Pénalité ! Il a plongé !... Comment ça c'est pas du rugby ?



                 

             Hemingway dans ce livre réalise une étude extrêmement fouillée du monde de la tauromachie (écrite quand il avait entre 25 et 30 ans !)  qui représente encore de nos jours une initiation à la corrida jugée pertinente par les spécialistes…
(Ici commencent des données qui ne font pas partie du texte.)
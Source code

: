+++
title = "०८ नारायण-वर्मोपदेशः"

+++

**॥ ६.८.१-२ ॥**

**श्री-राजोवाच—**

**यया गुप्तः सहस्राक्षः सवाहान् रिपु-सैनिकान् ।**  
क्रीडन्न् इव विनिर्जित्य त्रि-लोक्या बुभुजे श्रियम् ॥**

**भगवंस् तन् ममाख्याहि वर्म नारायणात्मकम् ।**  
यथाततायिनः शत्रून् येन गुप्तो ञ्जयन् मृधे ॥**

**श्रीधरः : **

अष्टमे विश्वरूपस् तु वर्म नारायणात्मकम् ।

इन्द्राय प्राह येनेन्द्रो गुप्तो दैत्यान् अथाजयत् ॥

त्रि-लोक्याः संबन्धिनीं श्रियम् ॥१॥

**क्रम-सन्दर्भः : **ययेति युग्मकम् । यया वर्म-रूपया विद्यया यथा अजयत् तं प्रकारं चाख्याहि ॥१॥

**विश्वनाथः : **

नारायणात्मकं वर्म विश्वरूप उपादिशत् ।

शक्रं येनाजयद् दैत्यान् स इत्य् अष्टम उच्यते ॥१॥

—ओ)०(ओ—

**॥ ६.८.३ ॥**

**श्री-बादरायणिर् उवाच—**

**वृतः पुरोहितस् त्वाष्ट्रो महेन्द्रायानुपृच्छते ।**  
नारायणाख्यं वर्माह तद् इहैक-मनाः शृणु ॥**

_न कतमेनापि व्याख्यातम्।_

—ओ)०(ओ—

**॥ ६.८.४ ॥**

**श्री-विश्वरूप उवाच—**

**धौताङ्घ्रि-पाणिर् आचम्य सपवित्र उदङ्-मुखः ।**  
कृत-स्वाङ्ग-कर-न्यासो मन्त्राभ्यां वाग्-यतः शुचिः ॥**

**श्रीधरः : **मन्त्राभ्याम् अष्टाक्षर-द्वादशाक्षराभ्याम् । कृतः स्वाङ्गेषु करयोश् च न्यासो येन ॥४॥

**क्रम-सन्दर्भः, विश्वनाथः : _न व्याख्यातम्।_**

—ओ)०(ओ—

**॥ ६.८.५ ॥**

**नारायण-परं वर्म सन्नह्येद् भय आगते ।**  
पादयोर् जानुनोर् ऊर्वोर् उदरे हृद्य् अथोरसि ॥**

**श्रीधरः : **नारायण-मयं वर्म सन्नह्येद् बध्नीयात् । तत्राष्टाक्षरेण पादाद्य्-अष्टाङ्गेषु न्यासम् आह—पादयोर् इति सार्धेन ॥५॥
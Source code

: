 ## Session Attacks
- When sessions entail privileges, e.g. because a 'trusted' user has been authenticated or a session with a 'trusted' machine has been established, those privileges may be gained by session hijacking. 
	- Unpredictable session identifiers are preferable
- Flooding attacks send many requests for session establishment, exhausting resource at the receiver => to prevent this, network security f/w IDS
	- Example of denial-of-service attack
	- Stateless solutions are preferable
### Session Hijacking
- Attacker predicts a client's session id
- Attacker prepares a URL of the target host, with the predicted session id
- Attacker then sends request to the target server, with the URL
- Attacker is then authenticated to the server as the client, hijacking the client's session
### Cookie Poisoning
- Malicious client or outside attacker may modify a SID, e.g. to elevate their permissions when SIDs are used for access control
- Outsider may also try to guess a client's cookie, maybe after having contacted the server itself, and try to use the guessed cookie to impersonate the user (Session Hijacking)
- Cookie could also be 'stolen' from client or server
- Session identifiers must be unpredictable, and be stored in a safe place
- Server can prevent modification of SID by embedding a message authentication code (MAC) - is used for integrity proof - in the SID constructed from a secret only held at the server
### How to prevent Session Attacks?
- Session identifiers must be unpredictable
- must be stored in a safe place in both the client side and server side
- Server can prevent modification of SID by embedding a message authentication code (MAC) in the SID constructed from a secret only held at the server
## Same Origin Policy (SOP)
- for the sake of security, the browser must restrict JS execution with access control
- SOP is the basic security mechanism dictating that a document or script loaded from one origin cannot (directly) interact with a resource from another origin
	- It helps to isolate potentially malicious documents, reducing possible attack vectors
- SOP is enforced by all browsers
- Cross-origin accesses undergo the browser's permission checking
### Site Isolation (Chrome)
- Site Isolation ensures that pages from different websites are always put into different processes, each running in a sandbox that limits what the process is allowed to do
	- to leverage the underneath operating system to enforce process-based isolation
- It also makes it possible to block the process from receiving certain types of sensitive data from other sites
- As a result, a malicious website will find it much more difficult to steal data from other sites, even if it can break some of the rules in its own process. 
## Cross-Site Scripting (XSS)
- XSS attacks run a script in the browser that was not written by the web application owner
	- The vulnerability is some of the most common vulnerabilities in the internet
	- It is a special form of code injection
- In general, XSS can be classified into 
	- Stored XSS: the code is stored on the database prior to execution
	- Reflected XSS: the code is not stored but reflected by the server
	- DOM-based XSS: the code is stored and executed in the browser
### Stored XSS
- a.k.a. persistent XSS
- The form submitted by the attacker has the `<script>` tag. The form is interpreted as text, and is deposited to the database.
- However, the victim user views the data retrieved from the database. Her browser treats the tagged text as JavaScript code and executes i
            Qu'Hemingway se soit à ce point passionné pour la corrida n'est pas très surprenant: engagé volontaire et sérieusement blessé dès la 1è guerre mondiale, journaliste de guerre aux côtés des républicains pendant la guerre d'Espagne, puis pendant la 2è guerre mondiale, essayant même d'en être un combattant, demi espion dans sa période cubaine, boxeur, chasseur de fauves, pêcheur au gros, réchappant de 2 accidents d'avion, et finissant par se suicider on conçoit aisément qu'il pût être "obsédé" par la mort… La cotoyer de près et si souvent était-il une façon de sublimer la peur qu'il en avait, comme une peur du vide  attire en même temps qu'elle terrorise, jusqu'au vertige qui finit par convaincre de justement se jeter dans ce vide ?… Je ne vais pas tenter ici une maladroite analyse psychologique du célèbre écrivain, juste pointer le premier mot qui vient à l'esprit en entendant "corrida", et qui pour moi est MORT

           De tout temps l'homme a trouvé de nombreuses motivations pour affronter la mort… Mais il me semble qu'une chose est de ne pas la craindre, d'en affronter le risque avec courage, une autre est de se rebeller contre elle au point de vouloir la dominer… Et le torero ne se contente pas de paraitre indifférent devant la mort, il doit dominer son toro, vecteur de sa mort… Il est volontaire pour ça…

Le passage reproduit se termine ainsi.